WHAT NEEDS TO BE DONE
Each line that includes the word "rnorm" should be copied from the records.

[Saved entries]
=== Begin Enclosure ===

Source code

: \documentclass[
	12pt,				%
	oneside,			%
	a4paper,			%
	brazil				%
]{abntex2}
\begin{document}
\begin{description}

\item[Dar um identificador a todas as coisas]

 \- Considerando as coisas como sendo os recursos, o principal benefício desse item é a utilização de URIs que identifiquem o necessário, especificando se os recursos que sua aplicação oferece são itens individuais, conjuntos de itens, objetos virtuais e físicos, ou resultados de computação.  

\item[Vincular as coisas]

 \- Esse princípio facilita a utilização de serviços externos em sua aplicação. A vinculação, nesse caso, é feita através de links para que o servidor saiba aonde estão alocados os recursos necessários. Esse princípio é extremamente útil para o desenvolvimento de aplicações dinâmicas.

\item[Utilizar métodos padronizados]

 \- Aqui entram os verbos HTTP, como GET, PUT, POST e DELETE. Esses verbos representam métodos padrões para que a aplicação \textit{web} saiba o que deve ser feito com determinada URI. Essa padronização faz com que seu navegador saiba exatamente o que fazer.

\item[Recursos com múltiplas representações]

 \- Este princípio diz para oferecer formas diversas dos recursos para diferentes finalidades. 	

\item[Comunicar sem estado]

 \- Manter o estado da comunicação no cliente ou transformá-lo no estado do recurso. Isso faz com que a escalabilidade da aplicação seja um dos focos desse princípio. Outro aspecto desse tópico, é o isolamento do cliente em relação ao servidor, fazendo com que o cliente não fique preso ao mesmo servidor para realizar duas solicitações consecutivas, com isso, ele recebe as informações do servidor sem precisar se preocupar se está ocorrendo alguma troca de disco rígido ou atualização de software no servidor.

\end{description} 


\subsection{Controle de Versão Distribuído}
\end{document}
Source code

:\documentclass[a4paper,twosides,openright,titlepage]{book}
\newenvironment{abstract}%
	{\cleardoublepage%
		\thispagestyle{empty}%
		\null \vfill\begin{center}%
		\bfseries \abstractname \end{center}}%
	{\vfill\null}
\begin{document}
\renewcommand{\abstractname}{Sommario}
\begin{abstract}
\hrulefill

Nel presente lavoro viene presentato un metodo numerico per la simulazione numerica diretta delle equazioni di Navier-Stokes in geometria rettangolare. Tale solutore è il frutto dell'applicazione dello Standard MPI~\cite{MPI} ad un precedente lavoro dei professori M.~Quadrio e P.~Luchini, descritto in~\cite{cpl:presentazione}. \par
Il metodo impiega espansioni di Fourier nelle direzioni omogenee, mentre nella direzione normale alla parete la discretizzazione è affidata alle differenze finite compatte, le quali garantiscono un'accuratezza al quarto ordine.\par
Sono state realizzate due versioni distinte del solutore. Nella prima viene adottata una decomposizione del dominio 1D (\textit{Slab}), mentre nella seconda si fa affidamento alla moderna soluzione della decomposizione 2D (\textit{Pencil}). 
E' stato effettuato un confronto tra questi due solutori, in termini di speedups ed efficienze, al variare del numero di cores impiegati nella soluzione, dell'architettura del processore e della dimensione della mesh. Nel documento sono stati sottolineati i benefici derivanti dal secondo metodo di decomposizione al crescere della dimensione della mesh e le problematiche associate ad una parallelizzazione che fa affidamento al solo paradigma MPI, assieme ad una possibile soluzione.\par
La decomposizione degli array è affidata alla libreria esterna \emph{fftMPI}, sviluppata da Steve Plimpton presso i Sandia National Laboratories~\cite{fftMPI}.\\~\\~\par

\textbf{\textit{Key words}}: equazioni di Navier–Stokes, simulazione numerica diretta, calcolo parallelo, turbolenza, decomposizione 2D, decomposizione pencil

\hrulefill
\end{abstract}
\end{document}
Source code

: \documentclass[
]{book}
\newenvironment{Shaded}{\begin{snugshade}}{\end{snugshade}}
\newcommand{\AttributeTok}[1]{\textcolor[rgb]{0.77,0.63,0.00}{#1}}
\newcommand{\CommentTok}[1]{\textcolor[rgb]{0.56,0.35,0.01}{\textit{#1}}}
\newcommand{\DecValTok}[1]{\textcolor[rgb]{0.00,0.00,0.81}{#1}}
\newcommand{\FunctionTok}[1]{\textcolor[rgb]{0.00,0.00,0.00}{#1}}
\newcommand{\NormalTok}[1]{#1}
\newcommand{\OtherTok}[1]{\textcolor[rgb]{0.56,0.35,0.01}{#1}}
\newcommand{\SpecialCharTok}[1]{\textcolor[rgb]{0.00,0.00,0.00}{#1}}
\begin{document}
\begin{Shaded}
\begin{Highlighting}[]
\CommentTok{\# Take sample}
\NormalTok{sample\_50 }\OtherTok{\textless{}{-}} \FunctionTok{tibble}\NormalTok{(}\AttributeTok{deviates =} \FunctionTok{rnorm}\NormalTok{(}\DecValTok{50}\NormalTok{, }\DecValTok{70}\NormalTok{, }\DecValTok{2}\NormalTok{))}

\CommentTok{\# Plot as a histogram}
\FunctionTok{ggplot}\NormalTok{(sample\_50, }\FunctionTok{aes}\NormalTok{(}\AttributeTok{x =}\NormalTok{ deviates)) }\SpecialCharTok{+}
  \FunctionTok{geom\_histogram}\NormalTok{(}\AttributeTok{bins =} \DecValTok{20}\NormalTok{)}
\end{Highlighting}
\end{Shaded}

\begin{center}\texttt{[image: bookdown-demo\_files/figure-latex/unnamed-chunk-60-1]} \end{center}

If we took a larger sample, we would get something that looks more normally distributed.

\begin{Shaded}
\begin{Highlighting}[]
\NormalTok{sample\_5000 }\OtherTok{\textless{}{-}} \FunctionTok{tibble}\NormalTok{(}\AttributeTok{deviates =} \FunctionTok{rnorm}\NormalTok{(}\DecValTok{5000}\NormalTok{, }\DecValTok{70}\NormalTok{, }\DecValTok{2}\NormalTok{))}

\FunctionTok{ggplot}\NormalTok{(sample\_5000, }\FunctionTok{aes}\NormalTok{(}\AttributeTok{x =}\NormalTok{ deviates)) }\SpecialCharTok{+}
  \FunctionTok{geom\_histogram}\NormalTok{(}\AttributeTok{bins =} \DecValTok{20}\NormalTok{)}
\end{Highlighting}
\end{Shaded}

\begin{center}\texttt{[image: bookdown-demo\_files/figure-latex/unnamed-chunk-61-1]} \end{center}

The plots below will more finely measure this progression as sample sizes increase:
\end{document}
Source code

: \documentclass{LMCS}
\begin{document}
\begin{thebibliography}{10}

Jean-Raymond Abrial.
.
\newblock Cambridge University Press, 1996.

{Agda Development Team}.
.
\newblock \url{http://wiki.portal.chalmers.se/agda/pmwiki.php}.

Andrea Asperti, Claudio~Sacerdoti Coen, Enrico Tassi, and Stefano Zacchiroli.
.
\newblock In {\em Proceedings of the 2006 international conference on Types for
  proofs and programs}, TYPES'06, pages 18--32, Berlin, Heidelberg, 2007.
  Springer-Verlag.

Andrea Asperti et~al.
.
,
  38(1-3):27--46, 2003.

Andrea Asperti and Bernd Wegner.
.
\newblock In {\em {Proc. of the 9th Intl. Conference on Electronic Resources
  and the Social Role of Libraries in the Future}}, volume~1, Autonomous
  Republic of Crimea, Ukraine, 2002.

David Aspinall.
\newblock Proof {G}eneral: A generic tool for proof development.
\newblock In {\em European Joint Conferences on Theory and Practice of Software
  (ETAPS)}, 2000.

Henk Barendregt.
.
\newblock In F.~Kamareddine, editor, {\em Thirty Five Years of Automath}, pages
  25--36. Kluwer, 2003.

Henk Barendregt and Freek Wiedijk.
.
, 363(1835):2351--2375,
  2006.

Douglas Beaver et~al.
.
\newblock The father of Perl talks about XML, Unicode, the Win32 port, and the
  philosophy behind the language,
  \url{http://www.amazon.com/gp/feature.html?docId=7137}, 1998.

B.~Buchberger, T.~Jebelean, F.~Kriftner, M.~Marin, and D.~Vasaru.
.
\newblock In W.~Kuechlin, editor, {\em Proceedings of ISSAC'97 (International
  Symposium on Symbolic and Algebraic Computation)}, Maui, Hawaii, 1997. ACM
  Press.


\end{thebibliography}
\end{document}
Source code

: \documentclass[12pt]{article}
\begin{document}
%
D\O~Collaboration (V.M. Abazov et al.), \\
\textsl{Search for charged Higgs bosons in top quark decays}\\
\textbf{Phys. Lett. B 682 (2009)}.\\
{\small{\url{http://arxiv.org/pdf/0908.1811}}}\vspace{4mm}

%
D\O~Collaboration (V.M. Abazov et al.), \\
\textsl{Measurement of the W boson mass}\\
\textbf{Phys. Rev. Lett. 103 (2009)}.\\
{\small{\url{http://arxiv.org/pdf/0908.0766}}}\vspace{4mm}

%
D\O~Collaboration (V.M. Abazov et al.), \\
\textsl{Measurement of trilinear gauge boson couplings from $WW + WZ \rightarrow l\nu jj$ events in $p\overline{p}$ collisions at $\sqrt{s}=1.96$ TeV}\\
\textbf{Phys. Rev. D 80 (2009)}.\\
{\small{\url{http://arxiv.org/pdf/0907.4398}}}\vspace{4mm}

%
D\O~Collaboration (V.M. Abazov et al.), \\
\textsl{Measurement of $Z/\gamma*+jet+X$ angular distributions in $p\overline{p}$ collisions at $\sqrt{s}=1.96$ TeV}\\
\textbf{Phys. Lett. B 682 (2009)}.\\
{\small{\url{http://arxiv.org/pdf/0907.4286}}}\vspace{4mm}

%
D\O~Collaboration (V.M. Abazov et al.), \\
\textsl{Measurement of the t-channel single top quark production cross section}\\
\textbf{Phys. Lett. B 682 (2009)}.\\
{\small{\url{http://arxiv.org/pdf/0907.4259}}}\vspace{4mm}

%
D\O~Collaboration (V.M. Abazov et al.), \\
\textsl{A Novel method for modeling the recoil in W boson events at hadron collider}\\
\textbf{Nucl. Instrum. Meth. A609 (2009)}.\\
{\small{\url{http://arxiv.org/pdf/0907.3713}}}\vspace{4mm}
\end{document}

=== End Enclosure ===

EXERCISE RESULT
\NormalTok{sample\_50 }\OtherTok{\textless{}{-}} \FunctionTok{tibble}\NormalTok{(}\AttributeTok{deviates =} \FunctionTok{rnorm}\NormalTok{(}\DecValTok{50}\NormalTok{, }\DecValTok{70}\NormalTok{, }\DecValTok{2}\NormalTok{))}
\NormalTok{sample\_5000 }\OtherTok{\textless{}{-}} \FunctionTok{tibble}\NormalTok{(}\AttributeTok{deviates =} \FunctionTok{rnorm}\NormalTok{(}\DecValTok{5000}\NormalTok{, }\DecValTok{70}\NormalTok{, }\DecValTok{2}\NormalTok{))}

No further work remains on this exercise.